Bilirubin-Related Differential Striatal [18F]FP-CIT Uptake in Parkinson Disease.

Abstract

Oxidative stress is a leading factor in the pathogenesis of idiopathic Parkinson disease (IPD). Two intrinsic antioxidative molecules, bilirubin and uric acid, are known to protect dopaminergic neurons from oxidative stress in IPD. The objective of this study was to determine the relationship between basal serum levels of 2 molecules and dopaminergic deficit assessed by dopamine transporter imaging with F-fluorinated-N-3-fluoropropyl-2-β-carboxymethoxy-3-β-(4-iodophenyl)nortropane ([F]FP-CIT) PET/CT in patients with early-stage drug-naive IPD. Cases of IPD patients who possess the levels of uric acid and bilirubin within a month from [F]FP-CIT PET/CT from January 2011 to December 2016 were retrospectively reviewed.

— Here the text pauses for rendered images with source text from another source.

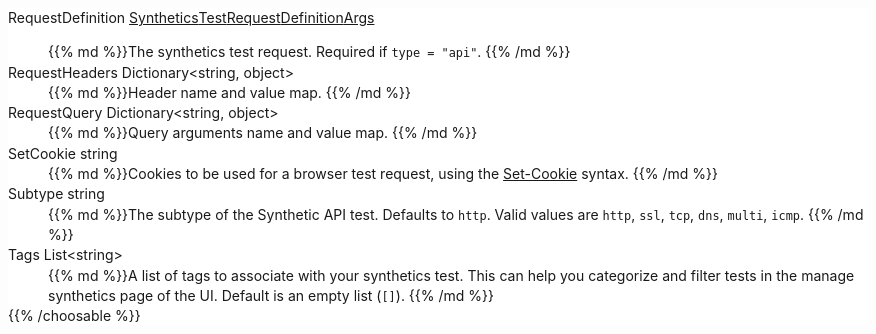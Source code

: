 <a href="#requestdefinition_csharp" style="color: inherit; text-decoration: inherit;">Request<wbr>Definition</a>
</span>
        <span class="property-indicator"></span>
        <span class="property-type"><a href="#syntheticstestrequestdefinition">Synthetics<wbr>Test<wbr>Request<wbr>Definition<wbr>Args</a></span>
    </dt>
    <dd>{{% md %}}The synthetics test request. Required if `type = "api"`.
{{% /md %}}</dd><dt class="property-optional"
            title="Optional">
        <span id="requestheaders_csharp">
<a href="#requestheaders_csharp" style="color: inherit; text-decoration: inherit;">Request<wbr>Headers</a>
</span>
        <span class="property-indicator"></span>
        <span class="property-type">Dictionary&lt;string, object&gt;</span>
    </dt>
    <dd>{{% md %}}Header name and value map.
{{% /md %}}</dd><dt class="property-optional"
            title="Optional">
        <span id="requestquery_csharp">
<a href="#requestquery_csharp" style="color: inherit; text-decoration: inherit;">Request<wbr>Query</a>
</span>
        <span class="property-indicator"></span>
        <span class="property-type">Dictionary&lt;string, object&gt;</span>
    </dt>
    <dd>{{% md %}}Query arguments name and value map.
{{% /md %}}</dd><dt class="property-optional"
            title="Optional">
        <span id="setcookie_csharp">
<a href="#setcookie_csharp" style="color: inherit; text-decoration: inherit;">Set<wbr>Cookie</a>
</span>
        <span class="property-indicator"></span>
        <span class="property-type">string</span>
    </dt>
    <dd>{{% md %}}Cookies to be used for a browser test request, using the [Set-Cookie](https://developer.mozilla.org/en-US/docs/Web/HTTP/Headers/Set-Cookie) syntax.
{{% /md %}}</dd><dt class="property-optional"
            title="Optional">
        <span id="subtype_csharp">
<a href="#subtype_csharp" style="color: inherit; text-decoration: inherit;">Subtype</a>
</span>
        <span class="property-indicator"></span>
        <span class="property-type">string</span>
    </dt>
    <dd>{{% md %}}The subtype of the Synthetic API test. Defaults to `http`. Valid values are `http`, `ssl`, `tcp`, `dns`, `multi`, `icmp`.
{{% /md %}}</dd><dt class="property-optional"
            title="Optional">
        <span id="tags_csharp">
<a href="#tags_csharp" style="color: inherit; text-decoration: inherit;">Tags</a>
</span>
        <span class="property-indicator"></span>
        <span class="property-type">List&lt;string&gt;</span>
    </dt>
    <dd>{{% md %}}A list of tags to associate with your synthetics test. This can help you categorize and filter tests in the manage synthetics page of the UI. Default is an empty list (`[]`).
{{% /md %}}</dd></dl>
{{% /choosable %}}
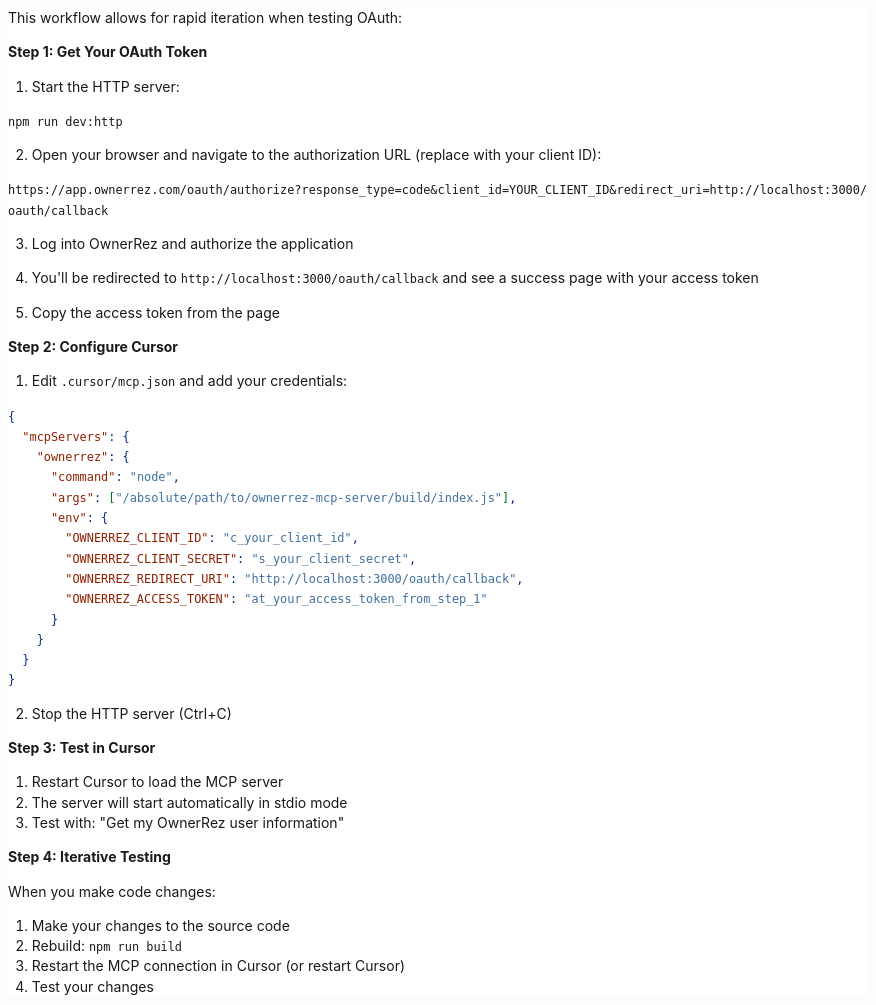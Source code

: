 This workflow allows for rapid iteration when testing OAuth:

**Step 1: Get Your OAuth Token**

1. Start the HTTP server:
```bash
npm run dev:http
```

2. Open your browser and navigate to the authorization URL (replace with your client ID):
```
https://app.ownerrez.com/oauth/authorize?response_type=code&client_id=YOUR_CLIENT_ID&redirect_uri=http://localhost:3000/oauth/callback
```

3. Log into OwnerRez and authorize the application

4. You'll be redirected to `http://localhost:3000/oauth/callback` and see a success page with your access token

5. Copy the access token from the page

**Step 2: Configure Cursor**

1. Edit `.cursor/mcp.json` and add your credentials:
```json
{
  "mcpServers": {
    "ownerrez": {
      "command": "node",
      "args": ["/absolute/path/to/ownerrez-mcp-server/build/index.js"],
      "env": {
        "OWNERREZ_CLIENT_ID": "c_your_client_id",
        "OWNERREZ_CLIENT_SECRET": "s_your_client_secret",
        "OWNERREZ_REDIRECT_URI": "http://localhost:3000/oauth/callback",
        "OWNERREZ_ACCESS_TOKEN": "at_your_access_token_from_step_1"
      }
    }
  }
}
```

2. Stop the HTTP server (Ctrl+C)

**Step 3: Test in Cursor**

1. Restart Cursor to load the MCP server
2. The server will start automatically in stdio mode
3. Test with: "Get my OwnerRez user information"

**Step 4: Iterative Testing**

When you make code changes:

1. Make your changes to the source code
2. Rebuild: `npm run build`
3. Restart the MCP connection in Cursor (or restart Cursor)
4. Test your changes
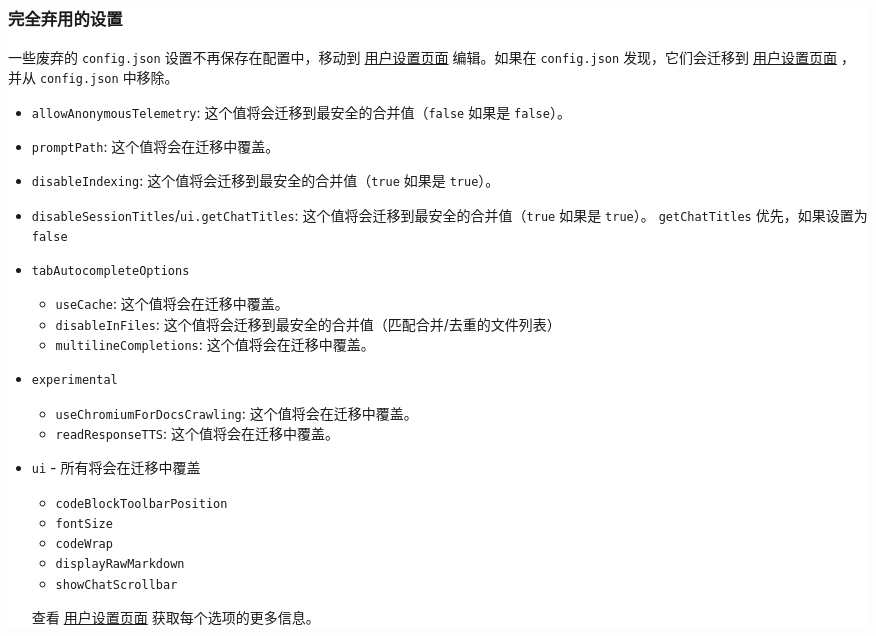 ### 完全弃用的设置

一些废弃的 `config.json` 设置不再保存在配置中，移动到 [用户设置页面](./customize/settings.md) 编辑。如果在 `config.json` 发现，它们会迁移到 [用户设置页面](./customize/settings.md) ，并从 `config.json` 中移除。

- `allowAnonymousTelemetry`: 这个值将会迁移到最安全的合并值（`false` 如果是 `false`）。
- `promptPath`: 这个值将会在迁移中覆盖。
- `disableIndexing`: 这个值将会迁移到最安全的合并值（`true` 如果是 `true`）。
- `disableSessionTitles`/`ui.getChatTitles`: 这个值将会迁移到最安全的合并值（`true` 如果是 `true`）。 `getChatTitles` 优先，如果设置为 `false`
- `tabAutocompleteOptions`
  - `useCache`: 这个值将会在迁移中覆盖。
  - `disableInFiles`: 这个值将会迁移到最安全的合并值（匹配合并/去重的文件列表）
  - `multilineCompletions`: 这个值将会在迁移中覆盖。
- `experimental`
  - `useChromiumForDocsCrawling`: 这个值将会在迁移中覆盖。
  - `readResponseTTS`: 这个值将会在迁移中覆盖。
- `ui` - 所有将会在迁移中覆盖

  - `codeBlockToolbarPosition`
  - `fontSize`
  - `codeWrap`
  - `displayRawMarkdown`
  - `showChatScrollbar`

  查看 [用户设置页面](./customize/settings.md) 获取每个选项的更多信息。
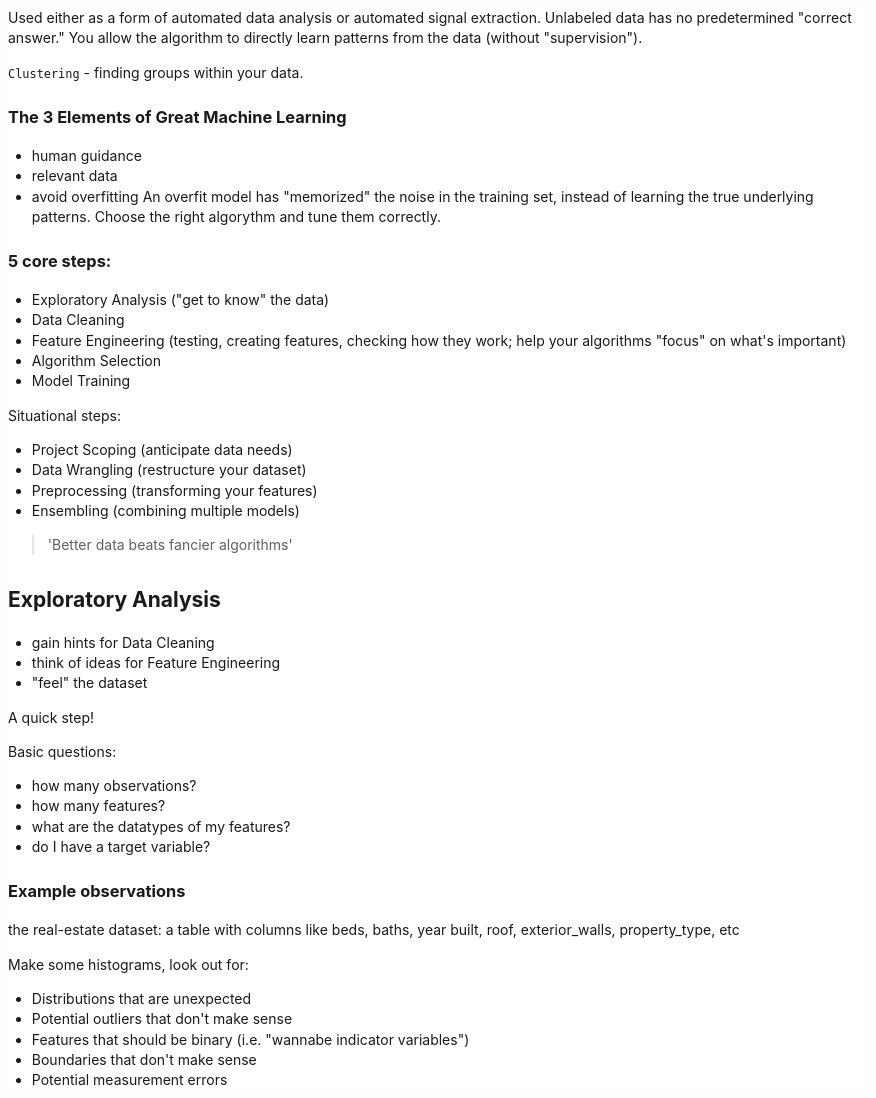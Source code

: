 Used either as a form of automated data analysis or automated signal extraction.
Unlabeled data has no predetermined "correct answer."
You allow the algorithm to directly learn patterns from the data (without "supervision").

`Clustering` - finding groups within your data.

### The 3 Elements of Great Machine Learning
- human guidance
- relevant data
- avoid overfitting
  An overfit model has "memorized" the noise in the training set, instead of learning the true underlying patterns.
  Choose the right algorythm and tune them correctly.

### 5 core steps:
- Exploratory Analysis ("get to know" the data)
- Data Cleaning
- Feature Engineering (testing, creating features, checking how they work; help your algorithms "focus" on what's important)
- Algorithm Selection
- Model Training

Situational steps:
- Project Scoping (anticipate data needs)
- Data Wrangling (restructure your dataset)
- Preprocessing (transforming your features)
- Ensembling (combining multiple models)

> 'Better data beats fancier algorithms'

## Exploratory Analysis
- gain hints for Data Cleaning
- think of ideas for Feature Engineering
- "feel" the dataset

A quick step!

Basic questions:
- how many observations?
- how many features?
- what are the datatypes of my features?
- do I have a target variable?

### Example observations
the real-estate dataset: a table with columns like beds, baths, year built, roof, exterior_walls, property_type, etc

Make some histograms, look out for:
- Distributions that are unexpected
- Potential outliers that don't make sense
- Features that should be binary (i.e. "wannabe indicator variables")
- Boundaries that don't make sense
- Potential measurement errors
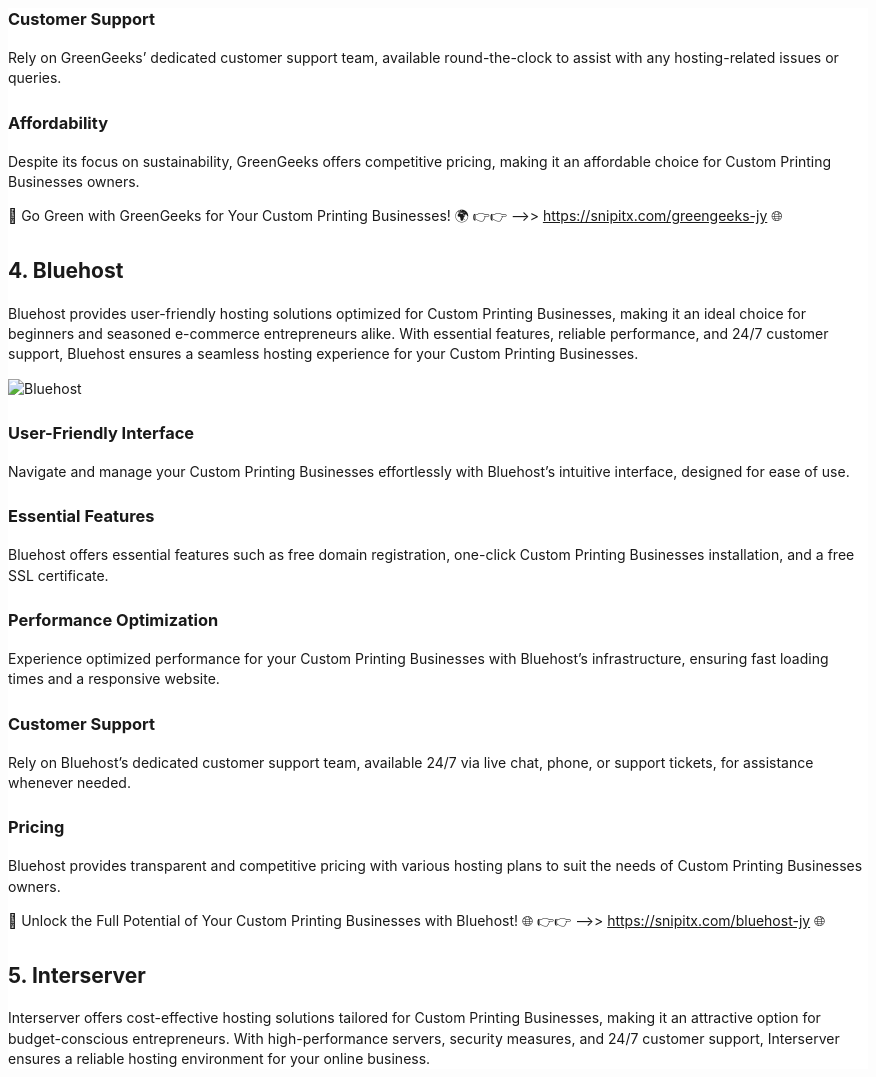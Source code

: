 ### Customer Support
Rely on GreenGeeks’ dedicated customer support team, available round-the-clock to assist with any hosting-related issues or queries.

### Affordability
Despite its focus on sustainability, GreenGeeks offers competitive pricing, making it an affordable choice for Custom Printing Businesses owners.

🌿 Go Green with GreenGeeks for Your Custom Printing Businesses! 🌍
👉👉 -->> https://snipitx.com/greengeeks-jy 🌐

## 4. Bluehost

Bluehost provides user-friendly hosting solutions optimized for Custom Printing Businesses, making it an ideal choice for beginners and seasoned e-commerce entrepreneurs alike. With essential features, reliable performance, and 24/7 customer support, Bluehost ensures a seamless hosting experience for your Custom Printing Businesses.

![Bluehost](https://i.imgur.com/PasFF9E.jpeg "Bluehost Hosting")

### User-Friendly Interface
Navigate and manage your Custom Printing Businesses effortlessly with Bluehost’s intuitive interface, designed for ease of use.

### Essential Features
Bluehost offers essential features such as free domain registration, one-click Custom Printing Businesses installation, and a free SSL certificate.

### Performance Optimization
Experience optimized performance for your Custom Printing Businesses with Bluehost’s infrastructure, ensuring fast loading times and a responsive website.

### Customer Support
Rely on Bluehost’s dedicated customer support team, available 24/7 via live chat, phone, or support tickets, for assistance whenever needed.

### Pricing
Bluehost provides transparent and competitive pricing with various hosting plans to suit the needs of Custom Printing Businesses owners.

🚀 Unlock the Full Potential of Your Custom Printing Businesses with Bluehost! 🌐
👉👉 -->> https://snipitx.com/bluehost-jy 🌐

## 5. Interserver

Interserver offers cost-effective hosting solutions tailored for Custom Printing Businesses, making it an attractive option for budget-conscious entrepreneurs. With high-performance servers, security measures, and 24/7 customer support, Interserver ensures a reliable hosting environment for your online business.
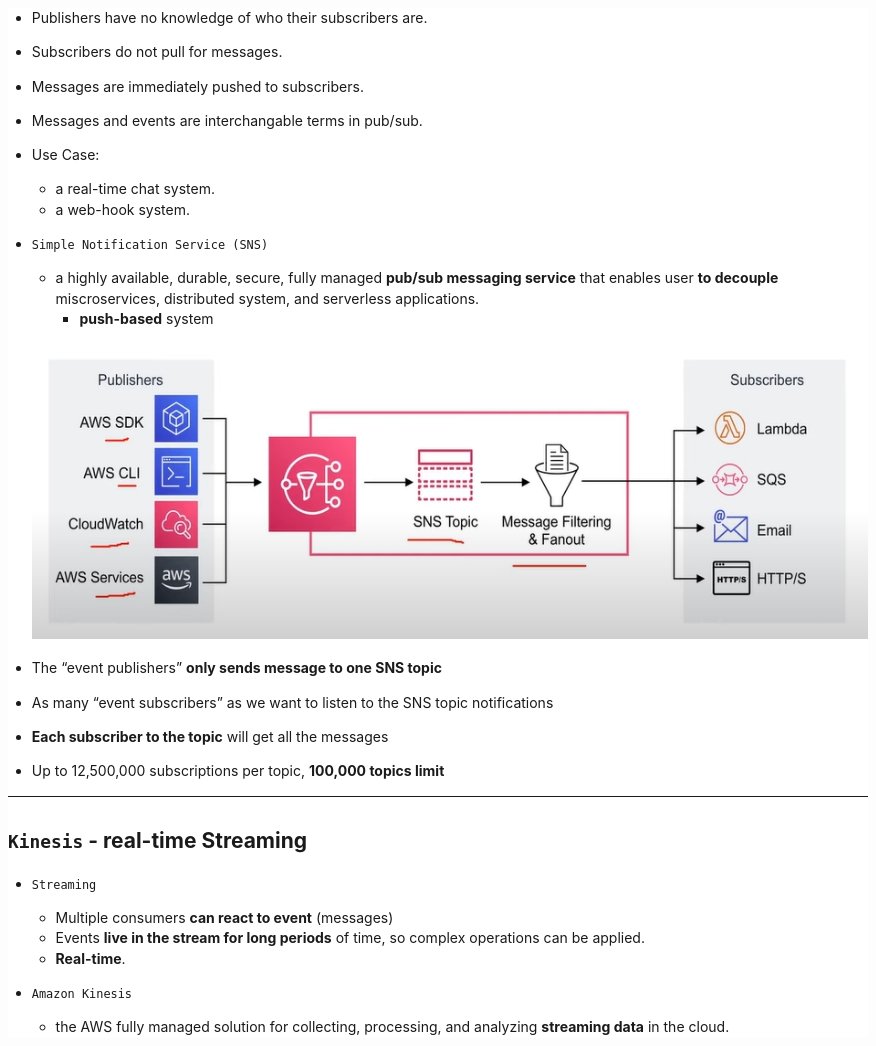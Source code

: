 - Publishers have no knowledge of who their subscribers are.
- Subscribers do not pull for messages.
- Messages are immediately pushed to subscribers.
- Messages and events are interchangable terms in pub/sub.

- Use Case:

  - a real-time chat system.
  - a web-hook system.

- `Simple Notification Service (SNS)`

  - a highly available, durable, secure, fully managed **pub/sub messaging service** that enables user **to decouple** miscroservices, distributed system, and serverless applications.
    - **push-based** system

  ![sns](./pic/sns.png)

- The “event publishers” **only sends message to one SNS topic**
- As many “event subscribers” as we want to listen to the SNS topic notifications
- **Each subscriber to the topic** will get all the messages
- Up to 12,500,000 subscriptions per topic, **100,000 topics limit**

---

## `Kinesis` - real-time Streaming

- `Streaming`

  - Multiple consumers **can react to event** (messages)
  - Events **live in the stream for long periods** of time, so complex operations can be applied.
  - **Real-time**.

- `Amazon Kinesis`

  - the AWS fully managed solution for collecting, processing, and analyzing **streaming data** in the cloud.
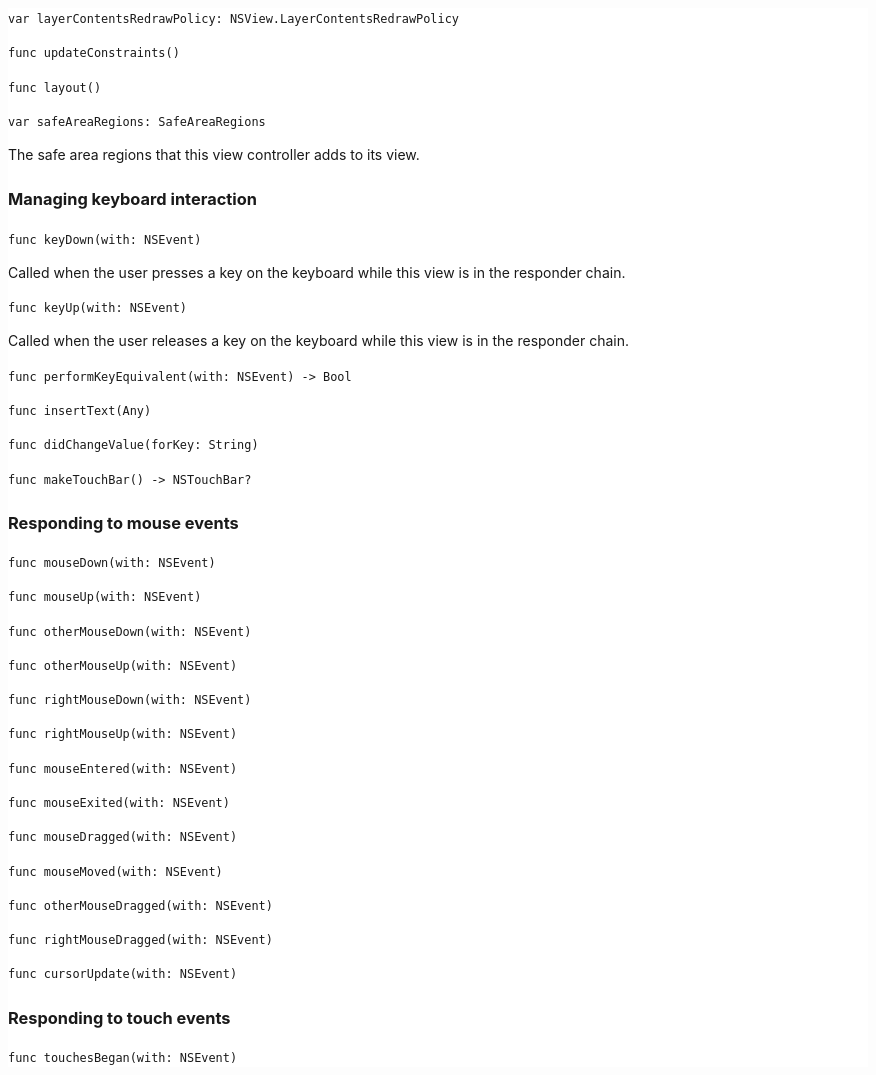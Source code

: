 `var layerContentsRedrawPolicy: NSView.LayerContentsRedrawPolicy`

`func updateConstraints()`

`func layout()`

`var safeAreaRegions: SafeAreaRegions`

The safe area regions that this view controller adds to its view.

### Managing keyboard interaction

`func keyDown(with: NSEvent)`

Called when the user presses a key on the keyboard while this view is in the
responder chain.

`func keyUp(with: NSEvent)`

Called when the user releases a key on the keyboard while this view is in the
responder chain.

`func performKeyEquivalent(with: NSEvent) -> Bool`

`func insertText(Any)`

`func didChangeValue(forKey: String)`

`func makeTouchBar() -> NSTouchBar?`

### Responding to mouse events

`func mouseDown(with: NSEvent)`

`func mouseUp(with: NSEvent)`

`func otherMouseDown(with: NSEvent)`

`func otherMouseUp(with: NSEvent)`

`func rightMouseDown(with: NSEvent)`

`func rightMouseUp(with: NSEvent)`

`func mouseEntered(with: NSEvent)`

`func mouseExited(with: NSEvent)`

`func mouseDragged(with: NSEvent)`

`func mouseMoved(with: NSEvent)`

`func otherMouseDragged(with: NSEvent)`

`func rightMouseDragged(with: NSEvent)`

`func cursorUpdate(with: NSEvent)`

### Responding to touch events

`func touchesBegan(with: NSEvent)`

As a control, the same criteria applied to patients with essential tremor (ET). PET images were analyzed using volume-of-interest templates for 12 striatal subregions and 1 occipital area, and the specific-to-nonspecific binding ratio (SNBR) was calculated. One hundred five patients with drug-naive, early-stage IPD and 62 patients with ET were finally included. Levels of bilirubin were significantly higher in the IPD group than in controls (P = 0.026), and bilirubin level was the factor showing the most correlations with SNBR in IPD (P < 0.001), whereas uric acid showed no such difference or relationship. Furthermore, levels of bilirubin showed a positive correlation with SNBR in more affected posterior putamen in the IPD group (Pearson correlation coefficient, ρ = 0.456; P < 0.001), but a negative one in the ET group (ρ = -0.440, P < 0.001). Bilirubin, not uric acid, was the most significant antioxidant marker for dopaminergic deficit in early-stage drug-naive IPD assessed by [F]FP-CIT PET/CT.